• WHAT IS EXPECTED: Output all records exactly, with no images.

⟨

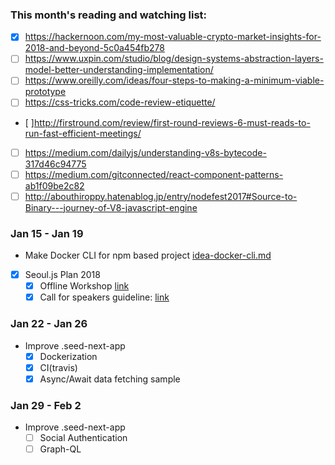 
### This month's reading and watching list:
- [x] https://hackernoon.com/my-most-valuable-crypto-market-insights-for-2018-and-beyond-5c0a454fb278
- [ ] https://www.uxpin.com/studio/blog/design-systems-abstraction-layers-model-better-understanding-implementation/
- [ ] https://www.oreilly.com/ideas/four-steps-to-making-a-minimum-viable-prototype
- [ ] https://css-tricks.com/code-review-etiquette/
- [ ]http://firstround.com/review/first-round-reviews-6-must-reads-to-run-fast-efficient-meetings/
- [ ]  https://medium.com/dailyjs/understanding-v8s-bytecode-317d46c94775
- [ ]  https://medium.com/gitconnected/react-component-patterns-ab1f09be2c82
- [ ]  http://abouthiroppy.hatenablog.jp/entry/nodefest2017#Source-to-Binary---journey-of-V8-javascript-engine

### Jan 15 - Jan 19
- Make Docker CLI for npm based project [idea-docker-cli.md](idea-docker-cli.md)
- [x] Seoul.js Plan 2018
  - [x] Offline Workshop [link](https://seoul.js.org/plan/2018.html)
  - [x] Call for speakers guideline: [link](https://seoul.js.org/seoul.js/call-for-speaker.html)

### Jan 22 - Jan 26
- Improve .seed-next-app
  - [x] Dockerization
  - [x] CI(travis)
  - [x] Async/Await data fetching sample

### Jan 29 - Feb 2
- Improve .seed-next-app
  - [ ] Social Authentication
  - [ ] Graph-QL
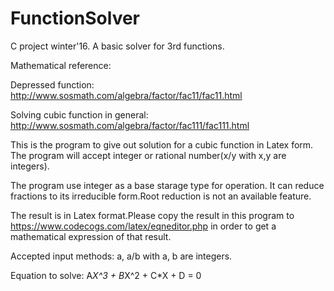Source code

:# FunctionSolver
C project winter'16. A basic solver for 3rd functions.

Mathematical reference:

Depressed function: http://www.sosmath.com/algebra/factor/fac11/fac11.html 

Solving cubic function in general: http://www.sosmath.com/algebra/factor/fac111/fac111.html

This is the program to give out solution for a cubic function in Latex form.
The program will accept integer or rational number(x/y with x,y are integers).

The program use integer as a base starage type for operation. It can reduce fractions to its irreducible form.Root reduction is not an available feature.

The result is in Latex format.Please copy the result in this program to https://www.codecogs.com/latex/eqneditor.php in order to get a mathematical expression of that result.

Accepted input methods: a, a/b with a, b are integers.
	
Equation to solve: A*X^3 + B*X^2 + C*X + D = 0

⟩

• TASK OUTPUT:
### This month's reading and watching list:
- [x] https://hackernoon.com/my-most-valuable-crypto-market-insights-for-2018-and-beyond-5c0a454fb278
- [ ] https://www.uxpin.com/studio/blog/design-systems-abstraction-layers-model-better-understanding-implementation/
- [ ] https://www.oreilly.com/ideas/four-steps-to-making-a-minimum-viable-prototype
- [ ] https://css-tricks.com/code-review-etiquette/
- [ ]http://firstround.com/review/first-round-reviews-6-must-reads-to-run-fast-efficient-meetings/
- [ ]  https://medium.com/dailyjs/understanding-v8s-bytecode-317d46c94775
- [ ]  https://medium.com/gitconnected/react-component-patterns-ab1f09be2c82
- [ ]  http://abouthiroppy.hatenablog.jp/entry/nodefest2017#Source-to-Binary---journey-of-V8-javascript-engine

### Jan 15 - Jan 19
- Make Docker CLI for npm based project [idea-docker-cli.md](idea-docker-cli.md)
- [x] Seoul.js Plan 2018
  - [x] Offline Workshop [link](https://seoul.js.org/plan/2018.html)
  - [x] Call for speakers guideline: [link](https://seoul.js.org/seoul.js/call-for-speaker.html)

### Jan 22 - Jan 26
- Improve .seed-next-app
  - [x] Dockerization
  - [x] CI(travis)
  - [x] Async/Await data fetching sample

### Jan 29 - Feb 2
- Improve .seed-next-app
  - [ ] Social Authentication
  - [ ] Graph-QL
Source code

:# FunctionSolver
C project winter'16. A basic solver for 3rd functions.

Mathematical reference:

Depressed function: http://www.sosmath.com/algebra/factor/fac11/fac11.html 

Solving cubic function in general: http://www.sosmath.com/algebra/factor/fac111/fac111.html

This is the program to give out solution for a cubic function in Latex form.
The program will accept integer or rational number(x/y with x,y are integers).

The program use integer as a base starage type for operation. It can reduce fractions to its irreducible form.Root reduction is not an available feature.

The result is in Latex format.Please copy the result in this program to https://www.codecogs.com/latex/eqneditor.php in order to get a mathematical expression of that result.

Accepted input methods: a, a/b with a, b are integers.
	
Equation to solve: A*X^3 + B*X^2 + C*X + D = 0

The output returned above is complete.